Quiz 5 (6 April)

Published

April 6, 2023

  1. Assume that we want to design a neural network with two layers by composing two linear layers. That is, the output of the first layer becomes the input of the second layer. Why would such a naive composition not work? Or, in other words show that without using a non-linear activation, we get a linear model. You can show this for a single datapoint \((1 X D)\) instead of showing this for \(N\) datapoints.(1 mark)

  2. For this task, we are trying to use a neural network to predict a non-negative real number. However, in general, the output of a neural network is not constrained to be non-negative. Thus, we try to solve this problem by learning \(f(\hat{y})\) as the output of the neural network, and we then apply \(f^{-1}(f(\hat{y}))\) to finally get a \(\hat{y}\) which is guaranteed to be non-negative?
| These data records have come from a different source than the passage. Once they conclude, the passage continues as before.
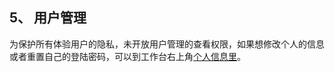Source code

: ## 5、 用户管理

为保护所有体验用户的隐私，未开放用户管理的查看权限，如果想修改个人的信息或者重置自己的登陆密码，可以到工作台右上角[个人信息里](https://ce.bktencent.com/accounts/profile/)。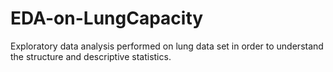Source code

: # EDA-on-LungCapacity
Exploratory data analysis performed on lung data set in order to understand the structure and descriptive statistics.  
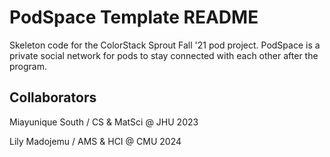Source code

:# PodSpace Template README

Skeleton code for the ColorStack Sprout Fall '21 pod project. PodSpace is a private social network for pods to stay connected with each other after the program.

## Collaborators

Miayunique South / CS & MatSci @ JHU 2023

Lily Madojemu / AMS & HCI @ CMU 2024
Can you give an example of what \(f\) and thus its inverse can be? Please note: you are not allowed to use ReLU activation. Further, we want our function f and its inverse to be continuous and differentiable everywhere.(1 mark)
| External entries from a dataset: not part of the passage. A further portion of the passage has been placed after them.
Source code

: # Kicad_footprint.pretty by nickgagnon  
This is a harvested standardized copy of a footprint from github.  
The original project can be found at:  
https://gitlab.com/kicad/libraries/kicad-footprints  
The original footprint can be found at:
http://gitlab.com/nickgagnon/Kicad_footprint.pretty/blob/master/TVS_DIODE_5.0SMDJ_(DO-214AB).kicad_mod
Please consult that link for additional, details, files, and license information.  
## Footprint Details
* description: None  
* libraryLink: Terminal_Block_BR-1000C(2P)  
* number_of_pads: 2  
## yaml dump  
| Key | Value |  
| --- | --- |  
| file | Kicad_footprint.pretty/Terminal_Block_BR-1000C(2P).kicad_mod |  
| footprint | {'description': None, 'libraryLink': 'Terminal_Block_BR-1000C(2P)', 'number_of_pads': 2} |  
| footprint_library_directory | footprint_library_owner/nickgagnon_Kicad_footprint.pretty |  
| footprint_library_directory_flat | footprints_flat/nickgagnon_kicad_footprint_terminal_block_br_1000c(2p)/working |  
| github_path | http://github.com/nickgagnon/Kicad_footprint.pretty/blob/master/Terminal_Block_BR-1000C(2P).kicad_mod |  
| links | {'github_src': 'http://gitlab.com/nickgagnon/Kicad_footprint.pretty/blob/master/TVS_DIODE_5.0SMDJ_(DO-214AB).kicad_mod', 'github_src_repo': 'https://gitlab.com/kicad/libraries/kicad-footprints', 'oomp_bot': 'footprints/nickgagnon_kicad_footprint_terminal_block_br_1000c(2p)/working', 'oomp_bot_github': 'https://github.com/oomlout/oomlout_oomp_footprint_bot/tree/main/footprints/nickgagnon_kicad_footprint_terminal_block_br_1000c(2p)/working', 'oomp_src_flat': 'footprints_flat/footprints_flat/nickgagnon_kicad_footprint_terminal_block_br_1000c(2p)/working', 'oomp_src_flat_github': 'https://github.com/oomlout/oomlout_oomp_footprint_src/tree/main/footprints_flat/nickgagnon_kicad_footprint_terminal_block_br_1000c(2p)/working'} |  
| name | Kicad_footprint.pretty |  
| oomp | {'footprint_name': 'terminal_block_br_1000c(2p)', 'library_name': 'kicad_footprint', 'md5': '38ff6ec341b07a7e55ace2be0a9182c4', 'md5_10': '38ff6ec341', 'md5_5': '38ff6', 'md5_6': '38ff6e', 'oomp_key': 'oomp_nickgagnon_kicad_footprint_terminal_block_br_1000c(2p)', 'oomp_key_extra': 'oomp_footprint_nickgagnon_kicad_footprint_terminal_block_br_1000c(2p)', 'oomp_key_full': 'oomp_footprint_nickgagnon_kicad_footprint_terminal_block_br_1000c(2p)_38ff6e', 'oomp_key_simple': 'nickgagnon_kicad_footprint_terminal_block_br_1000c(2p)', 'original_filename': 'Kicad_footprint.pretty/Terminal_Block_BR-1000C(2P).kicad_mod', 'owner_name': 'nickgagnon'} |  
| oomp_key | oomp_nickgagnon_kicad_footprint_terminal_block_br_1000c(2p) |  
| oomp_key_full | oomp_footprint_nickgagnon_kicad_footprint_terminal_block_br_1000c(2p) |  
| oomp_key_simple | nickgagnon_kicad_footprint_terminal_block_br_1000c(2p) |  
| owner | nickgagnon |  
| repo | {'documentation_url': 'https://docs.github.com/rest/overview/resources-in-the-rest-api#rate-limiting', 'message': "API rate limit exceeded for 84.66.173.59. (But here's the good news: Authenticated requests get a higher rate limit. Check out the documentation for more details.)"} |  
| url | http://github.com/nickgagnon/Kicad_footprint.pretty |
  3. Draw a simple perceptron with two inputs and one output for the binary AND problem. Remember that the simple perceptron works on binary input and produces binary outputs. Show that your model works for all four inputs ((1, 1), (1, 0), (0, 0) and (0, 1))(1 mark)

  4. Show that the following network using ReLu activation works for the XOR problem. (1 mark; 0.25 marks for each of the four possible inputs (0,0), (0,1), (1,0), (1,1))
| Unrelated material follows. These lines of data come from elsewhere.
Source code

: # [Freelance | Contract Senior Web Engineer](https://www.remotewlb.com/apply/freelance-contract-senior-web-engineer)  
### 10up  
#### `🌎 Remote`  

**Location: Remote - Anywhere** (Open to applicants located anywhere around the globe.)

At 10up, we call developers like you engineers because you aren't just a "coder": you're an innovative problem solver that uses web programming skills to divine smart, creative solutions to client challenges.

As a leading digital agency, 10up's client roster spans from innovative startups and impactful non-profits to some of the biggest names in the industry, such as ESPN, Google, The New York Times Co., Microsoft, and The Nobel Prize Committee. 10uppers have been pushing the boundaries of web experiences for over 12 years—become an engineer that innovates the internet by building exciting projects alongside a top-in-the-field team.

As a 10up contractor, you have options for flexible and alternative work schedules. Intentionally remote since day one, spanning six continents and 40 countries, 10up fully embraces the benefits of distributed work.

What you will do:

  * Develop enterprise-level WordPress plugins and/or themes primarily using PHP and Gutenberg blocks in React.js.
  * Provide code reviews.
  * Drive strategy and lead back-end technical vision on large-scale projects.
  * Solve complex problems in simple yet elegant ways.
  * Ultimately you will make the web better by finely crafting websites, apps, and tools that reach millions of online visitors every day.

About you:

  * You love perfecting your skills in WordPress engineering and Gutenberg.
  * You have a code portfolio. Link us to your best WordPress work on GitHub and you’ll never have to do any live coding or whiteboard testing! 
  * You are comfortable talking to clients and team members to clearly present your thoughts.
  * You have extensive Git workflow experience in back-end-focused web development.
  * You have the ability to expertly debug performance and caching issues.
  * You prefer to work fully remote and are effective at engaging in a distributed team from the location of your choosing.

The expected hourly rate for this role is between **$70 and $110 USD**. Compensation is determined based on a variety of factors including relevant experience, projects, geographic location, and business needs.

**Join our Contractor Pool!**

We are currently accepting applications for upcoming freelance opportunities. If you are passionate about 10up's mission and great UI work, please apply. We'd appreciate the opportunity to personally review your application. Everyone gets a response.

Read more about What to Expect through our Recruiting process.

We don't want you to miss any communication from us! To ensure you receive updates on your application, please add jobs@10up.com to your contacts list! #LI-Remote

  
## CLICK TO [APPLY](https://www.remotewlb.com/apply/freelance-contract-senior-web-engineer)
  5. Assume we are solving the 3-class classification problem. We have two models (M1 and M2) from which we get two different output probabilities: \(\hat{y}_1 = (0.2, 0.7, 0.1)\), \(\hat{y}_1 = (0.2, 0.5, 0.3)\). The true class is \(y = 0\). Which of M1 or M2 has a higher cross-entropy losses? (1 mark)

  6. We have the following code

class M_A(nn.Module):
    def __init__(self):
        super().__init__()
        self.fc1 = nn.Linear(784, 64)
        self.fc2 = nn.Linear(64, 32)
        self.fc3 = nn.Linear(32, 10)
        
    def forward(self, x):
        z1 = self.fc1(x)
        a1 = F.relu(z1)
        z2 = self.fc2(a1)
        a2 = F.relu(z2)
        z3 = self.fc3(a2) # logits
        return z3

class M_B(nn.Module):
    def __init__(self):
        super().__init__()
        self.fc1 = nn.Linear(784, 64)
        self.fc2 = nn.Linear(64, 32)
        self.fc3 = nn.Linear(32, 10)
        
    def forward(self, x):
        z1 = self.fc1(x)
        z2 = self.fc2(z1)
        z3 = self.fc3(z2) 
        return z3

Both models have the same number of parameters despite some differences. Explain? (1 mark)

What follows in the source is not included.